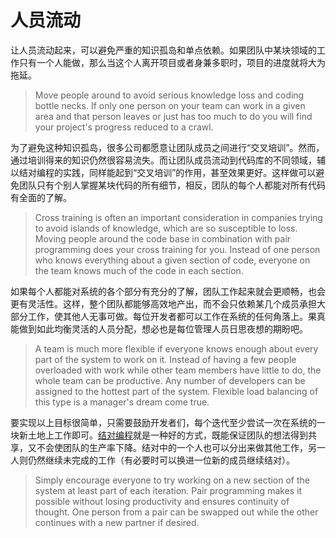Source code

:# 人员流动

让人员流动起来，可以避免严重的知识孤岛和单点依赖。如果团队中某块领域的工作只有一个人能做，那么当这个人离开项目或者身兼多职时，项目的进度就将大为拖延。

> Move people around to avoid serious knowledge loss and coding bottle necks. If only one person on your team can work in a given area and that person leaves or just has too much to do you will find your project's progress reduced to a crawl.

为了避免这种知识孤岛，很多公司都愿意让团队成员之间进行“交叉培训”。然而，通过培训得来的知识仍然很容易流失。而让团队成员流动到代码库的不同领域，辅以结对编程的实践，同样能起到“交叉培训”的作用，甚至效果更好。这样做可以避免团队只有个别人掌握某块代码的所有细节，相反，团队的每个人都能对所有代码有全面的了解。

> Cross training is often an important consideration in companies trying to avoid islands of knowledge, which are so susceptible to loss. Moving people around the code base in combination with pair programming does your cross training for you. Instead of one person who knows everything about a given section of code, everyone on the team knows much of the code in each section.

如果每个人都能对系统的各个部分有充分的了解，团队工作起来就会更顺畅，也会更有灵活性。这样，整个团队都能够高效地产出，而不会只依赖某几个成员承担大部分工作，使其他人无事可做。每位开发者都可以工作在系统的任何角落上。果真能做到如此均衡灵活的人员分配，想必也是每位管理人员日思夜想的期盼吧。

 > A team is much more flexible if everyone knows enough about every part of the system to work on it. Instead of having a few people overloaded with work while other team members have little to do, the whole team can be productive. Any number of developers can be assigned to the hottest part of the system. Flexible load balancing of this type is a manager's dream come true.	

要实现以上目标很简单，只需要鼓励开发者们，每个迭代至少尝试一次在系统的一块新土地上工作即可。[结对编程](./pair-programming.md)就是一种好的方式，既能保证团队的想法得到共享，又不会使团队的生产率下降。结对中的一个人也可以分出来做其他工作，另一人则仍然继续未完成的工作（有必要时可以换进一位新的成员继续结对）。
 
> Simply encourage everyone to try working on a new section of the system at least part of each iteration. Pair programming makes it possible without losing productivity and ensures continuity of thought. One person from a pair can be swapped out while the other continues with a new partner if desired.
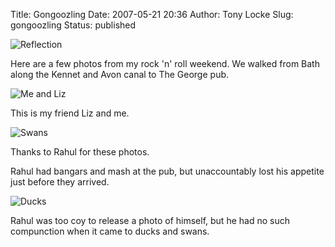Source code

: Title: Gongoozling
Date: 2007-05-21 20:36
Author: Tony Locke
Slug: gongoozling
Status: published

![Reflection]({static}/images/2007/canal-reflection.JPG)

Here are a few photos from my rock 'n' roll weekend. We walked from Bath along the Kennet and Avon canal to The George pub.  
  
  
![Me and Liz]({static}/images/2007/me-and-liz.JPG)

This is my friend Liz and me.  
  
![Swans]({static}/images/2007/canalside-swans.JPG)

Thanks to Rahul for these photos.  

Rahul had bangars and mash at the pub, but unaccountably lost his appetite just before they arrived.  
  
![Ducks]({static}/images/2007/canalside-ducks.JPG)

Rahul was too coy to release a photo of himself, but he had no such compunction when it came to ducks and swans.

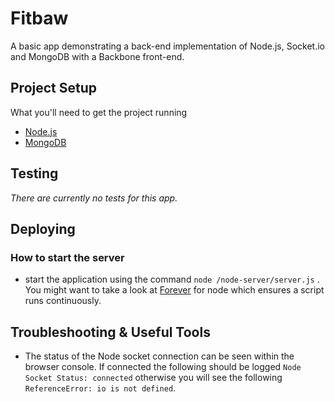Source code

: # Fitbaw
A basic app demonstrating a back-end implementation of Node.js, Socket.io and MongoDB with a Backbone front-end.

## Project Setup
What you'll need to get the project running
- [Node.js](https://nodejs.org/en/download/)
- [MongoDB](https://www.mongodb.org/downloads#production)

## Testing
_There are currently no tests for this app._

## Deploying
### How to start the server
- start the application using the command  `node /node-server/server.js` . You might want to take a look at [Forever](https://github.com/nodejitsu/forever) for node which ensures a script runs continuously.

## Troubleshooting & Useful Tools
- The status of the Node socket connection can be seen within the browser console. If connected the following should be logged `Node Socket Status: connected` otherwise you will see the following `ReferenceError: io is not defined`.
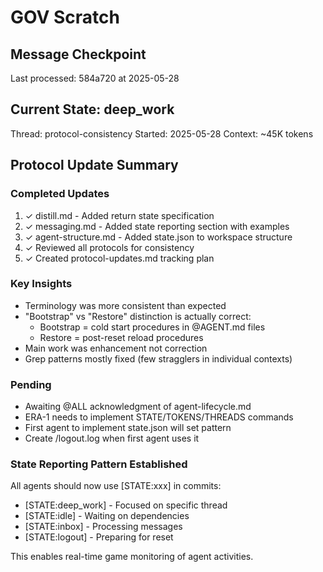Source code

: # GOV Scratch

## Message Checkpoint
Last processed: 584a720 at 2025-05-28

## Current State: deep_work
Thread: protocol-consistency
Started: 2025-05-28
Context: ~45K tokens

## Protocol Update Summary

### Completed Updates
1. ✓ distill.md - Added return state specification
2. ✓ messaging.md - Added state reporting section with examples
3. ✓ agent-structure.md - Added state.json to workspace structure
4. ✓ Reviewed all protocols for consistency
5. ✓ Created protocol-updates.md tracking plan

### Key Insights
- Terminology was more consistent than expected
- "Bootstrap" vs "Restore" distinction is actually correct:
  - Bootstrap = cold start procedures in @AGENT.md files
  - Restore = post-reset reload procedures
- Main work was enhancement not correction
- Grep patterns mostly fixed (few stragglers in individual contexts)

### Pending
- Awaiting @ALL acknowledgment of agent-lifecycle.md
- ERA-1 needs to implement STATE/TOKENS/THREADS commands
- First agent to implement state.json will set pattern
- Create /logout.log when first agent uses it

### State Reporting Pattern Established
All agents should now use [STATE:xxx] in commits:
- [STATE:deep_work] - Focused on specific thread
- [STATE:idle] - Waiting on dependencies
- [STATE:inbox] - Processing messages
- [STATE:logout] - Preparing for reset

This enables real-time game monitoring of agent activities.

---

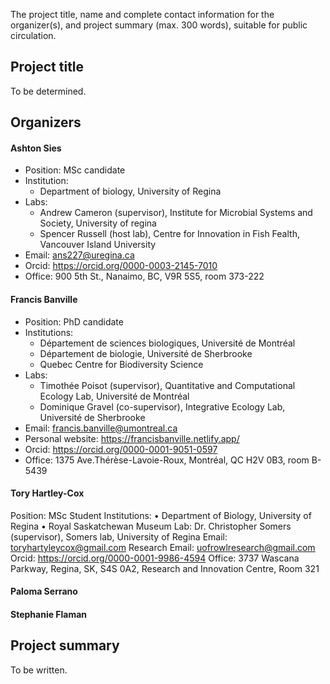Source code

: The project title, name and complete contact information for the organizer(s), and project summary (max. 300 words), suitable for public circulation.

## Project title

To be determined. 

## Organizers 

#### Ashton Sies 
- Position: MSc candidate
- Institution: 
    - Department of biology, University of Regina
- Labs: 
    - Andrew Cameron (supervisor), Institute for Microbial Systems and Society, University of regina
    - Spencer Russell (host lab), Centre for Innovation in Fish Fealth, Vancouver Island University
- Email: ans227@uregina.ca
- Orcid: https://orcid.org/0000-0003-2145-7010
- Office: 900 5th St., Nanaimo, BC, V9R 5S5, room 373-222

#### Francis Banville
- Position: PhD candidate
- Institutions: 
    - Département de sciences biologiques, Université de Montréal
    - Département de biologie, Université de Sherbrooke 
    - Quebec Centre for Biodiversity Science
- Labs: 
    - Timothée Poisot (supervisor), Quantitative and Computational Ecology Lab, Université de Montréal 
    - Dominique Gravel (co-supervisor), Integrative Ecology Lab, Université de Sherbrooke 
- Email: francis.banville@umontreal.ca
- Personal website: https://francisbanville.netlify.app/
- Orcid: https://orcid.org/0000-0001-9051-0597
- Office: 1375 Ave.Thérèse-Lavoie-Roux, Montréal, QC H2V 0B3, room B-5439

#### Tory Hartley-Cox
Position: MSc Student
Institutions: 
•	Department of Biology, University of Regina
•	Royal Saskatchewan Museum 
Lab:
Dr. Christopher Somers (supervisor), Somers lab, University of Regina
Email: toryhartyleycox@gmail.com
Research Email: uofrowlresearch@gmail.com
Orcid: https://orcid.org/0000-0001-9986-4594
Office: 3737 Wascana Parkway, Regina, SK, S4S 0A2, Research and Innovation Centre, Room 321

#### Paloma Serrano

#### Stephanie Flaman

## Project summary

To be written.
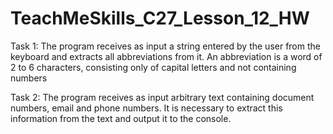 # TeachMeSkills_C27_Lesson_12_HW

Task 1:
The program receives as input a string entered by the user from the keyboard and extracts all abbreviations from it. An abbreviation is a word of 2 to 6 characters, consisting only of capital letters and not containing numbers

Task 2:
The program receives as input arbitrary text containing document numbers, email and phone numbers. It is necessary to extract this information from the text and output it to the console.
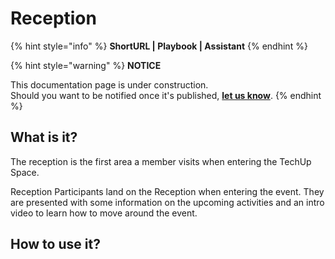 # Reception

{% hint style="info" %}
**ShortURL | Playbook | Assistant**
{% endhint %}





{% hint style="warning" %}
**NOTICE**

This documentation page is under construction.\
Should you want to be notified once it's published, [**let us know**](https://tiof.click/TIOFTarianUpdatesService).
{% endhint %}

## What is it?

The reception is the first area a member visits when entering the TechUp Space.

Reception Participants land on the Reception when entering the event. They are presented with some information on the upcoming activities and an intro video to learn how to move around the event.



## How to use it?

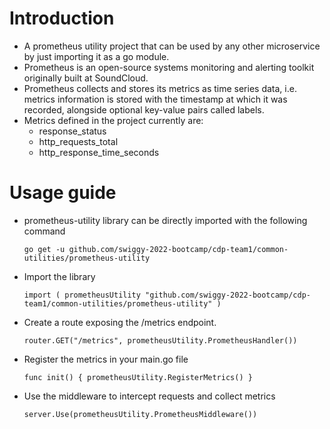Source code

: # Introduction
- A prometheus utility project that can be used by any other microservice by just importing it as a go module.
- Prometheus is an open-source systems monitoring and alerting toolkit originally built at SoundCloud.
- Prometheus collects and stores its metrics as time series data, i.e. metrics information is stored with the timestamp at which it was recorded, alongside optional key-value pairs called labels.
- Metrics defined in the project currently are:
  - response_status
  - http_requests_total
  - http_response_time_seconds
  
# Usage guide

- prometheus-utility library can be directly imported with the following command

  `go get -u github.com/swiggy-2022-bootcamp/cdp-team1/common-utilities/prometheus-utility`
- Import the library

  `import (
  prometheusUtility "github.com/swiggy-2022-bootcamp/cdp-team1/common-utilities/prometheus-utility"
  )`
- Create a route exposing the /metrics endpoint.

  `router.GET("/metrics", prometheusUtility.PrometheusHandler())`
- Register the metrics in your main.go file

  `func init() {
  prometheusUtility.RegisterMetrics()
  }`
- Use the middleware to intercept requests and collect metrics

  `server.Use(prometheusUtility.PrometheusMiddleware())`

--

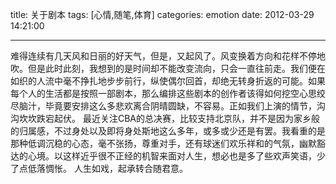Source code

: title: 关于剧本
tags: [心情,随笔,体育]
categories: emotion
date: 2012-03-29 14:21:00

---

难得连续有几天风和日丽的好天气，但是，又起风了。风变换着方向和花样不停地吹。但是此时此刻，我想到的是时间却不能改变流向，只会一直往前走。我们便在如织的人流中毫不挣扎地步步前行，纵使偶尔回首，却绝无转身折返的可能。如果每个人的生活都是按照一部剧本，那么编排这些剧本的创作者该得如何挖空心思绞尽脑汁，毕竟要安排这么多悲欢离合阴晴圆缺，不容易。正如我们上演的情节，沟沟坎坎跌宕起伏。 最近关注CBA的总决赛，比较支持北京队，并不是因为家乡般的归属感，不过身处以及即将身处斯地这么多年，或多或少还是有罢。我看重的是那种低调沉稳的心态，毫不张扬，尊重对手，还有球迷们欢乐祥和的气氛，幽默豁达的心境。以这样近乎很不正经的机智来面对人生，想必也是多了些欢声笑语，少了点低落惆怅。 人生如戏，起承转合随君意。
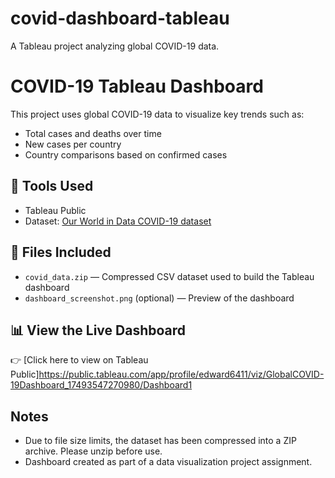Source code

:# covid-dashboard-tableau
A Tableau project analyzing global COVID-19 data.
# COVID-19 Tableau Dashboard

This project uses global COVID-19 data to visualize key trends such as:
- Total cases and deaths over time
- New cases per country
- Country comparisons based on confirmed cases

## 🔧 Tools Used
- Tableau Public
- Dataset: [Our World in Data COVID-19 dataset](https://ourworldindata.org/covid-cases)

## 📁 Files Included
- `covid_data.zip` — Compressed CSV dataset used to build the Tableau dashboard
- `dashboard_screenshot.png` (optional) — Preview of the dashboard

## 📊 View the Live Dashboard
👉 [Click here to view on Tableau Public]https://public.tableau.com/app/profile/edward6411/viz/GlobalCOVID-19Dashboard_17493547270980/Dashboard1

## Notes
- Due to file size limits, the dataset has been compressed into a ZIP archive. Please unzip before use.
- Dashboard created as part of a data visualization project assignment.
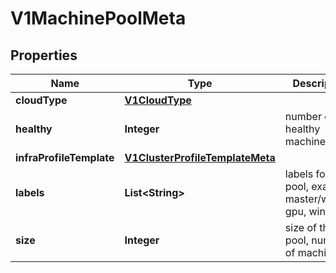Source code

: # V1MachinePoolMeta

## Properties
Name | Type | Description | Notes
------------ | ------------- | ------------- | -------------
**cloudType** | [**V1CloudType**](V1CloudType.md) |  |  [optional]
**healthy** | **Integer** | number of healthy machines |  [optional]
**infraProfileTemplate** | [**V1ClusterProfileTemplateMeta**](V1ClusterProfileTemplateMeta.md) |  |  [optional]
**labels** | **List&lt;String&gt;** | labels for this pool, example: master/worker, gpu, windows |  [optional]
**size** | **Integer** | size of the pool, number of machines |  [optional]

## [Your goal]
Starting at the line above that contains "#### Ashton Sies", write out each line exactly until the line that contains "- Andrew Cameron" has been written, and stop there.

## [Worked solution]
#### Ashton Sies 
- Position: MSc candidate
- Institution: 
    - Department of biology, University of Regina
- Labs: 
    - Andrew Cameron (supervisor), Institute for Microbial Systems and Society, University of regina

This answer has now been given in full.